One leading cause of this problem is excessive administrative tasks, which many primary care doctors spend more time on per visit than they do face-to-face with patients. On average, physicians spend nine hours a week filling in documentation for electronic health records (EHRs), forcing many of them to stretch workdays into the evenings. This phenomenon is so common that it’s frequently called “pajama time” as doctors continue working on charts after putting their kids to bed.

Another leading cause of burnout is information overload. In my experience, while doctors suck in oceans of valuable data about patients, it can be hard to process and synthesize all of it and craft a personalized treatment protocol in just a 15-minute appointment. I remember seeing 100 patients over a series of excessively short appointments in a single day. That’s not sustainable for anyone. 

The average time a patient spends sitting in a waiting room (20 minutes) now exceeds the average length of a primary care appointment (10 to 15 minutes). Long wait times and general inconvenience drive down patient satisfaction and discourage some people from seeing doctors altogether

In an age when we can make appointments with everyone from dog walkers to lawyers in a few minutes, health care shouldn’t be such a hassle. Thankfully, practical, generative AI is helping to solve the problem and has the potential to improve lives.

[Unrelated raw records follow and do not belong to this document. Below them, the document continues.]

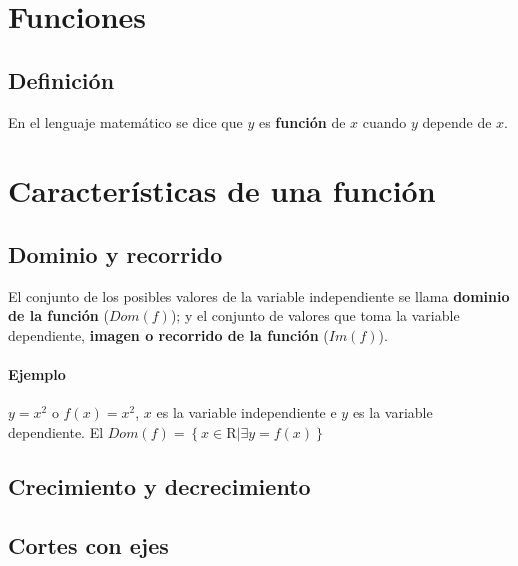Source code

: \section{Funciones}

\subsection{Definición}

En el lenguaje matemático se dice que $y$ es \textbf{función} de $x$ cuando $y$ depende de $x$.

\section{Características de una función}

\subsection{Dominio y recorrido}
El conjunto de los posibles valores de la
variable independiente se llama \textbf{dominio de la función} ($Dom(f)$); y el conjunto de valores que toma la variable dependiente, \textbf{imagen o recorrido de la función} ($Im(f)$).

\paragraph{Ejemplo}
$y=x^2$ o $f(x)=x^2$, $x$ es la variable independiente e $y$ es la variable dependiente. El $Dom(f)=\left\lbrace x \in \mathrm{R} | \exists y=f(x)\right\rbrace$ 	


\subsection{Crecimiento y decrecimiento}
\subsection{Cortes con ejes}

Many companies are already designing platforms that can not only record and transcribe a conversation between a doctor and a patient, but also summarize, organize, and tag it. Some automatically generate comprehensive clinical summaries after patient-clinician conversations. The American Academy of Family Physicians had a group of doctors try a voice-enabled AI assistant, and they reported a 72% reduction in documentation time.

Some platforms go beyond automating documentation, and use generative AI to suggest treatment plans for doctors to review based on patients with similar symptoms. Other platforms synthesize data from clinical notes, lab reports, medical images, and more to create a comprehensive view of a patient’s medical history for their doctor. Machine learning can analyze the data to help providers identify treatment interventions and close gaps in care.

By allowing doctors to establish stronger personal relationships with patients, these technologies can make primary care a more sustainable and attractive profession for the next generation of providers. According to research from Stanford University, adding just 10 additional primary care doctors for every 100,000 Americans could increase overall U.S. life expectancy by nearly two months.

In short, generative AI capabilities are going to transform virtually every customer experience. When used responsibly, AI-driven software can let doctors spend more time being doctors and has tremendous promise to create a better and more sustainable healthcare experience for all.

Sunita Mishra, M.D., is the chief medical officer for Amazon Health Services.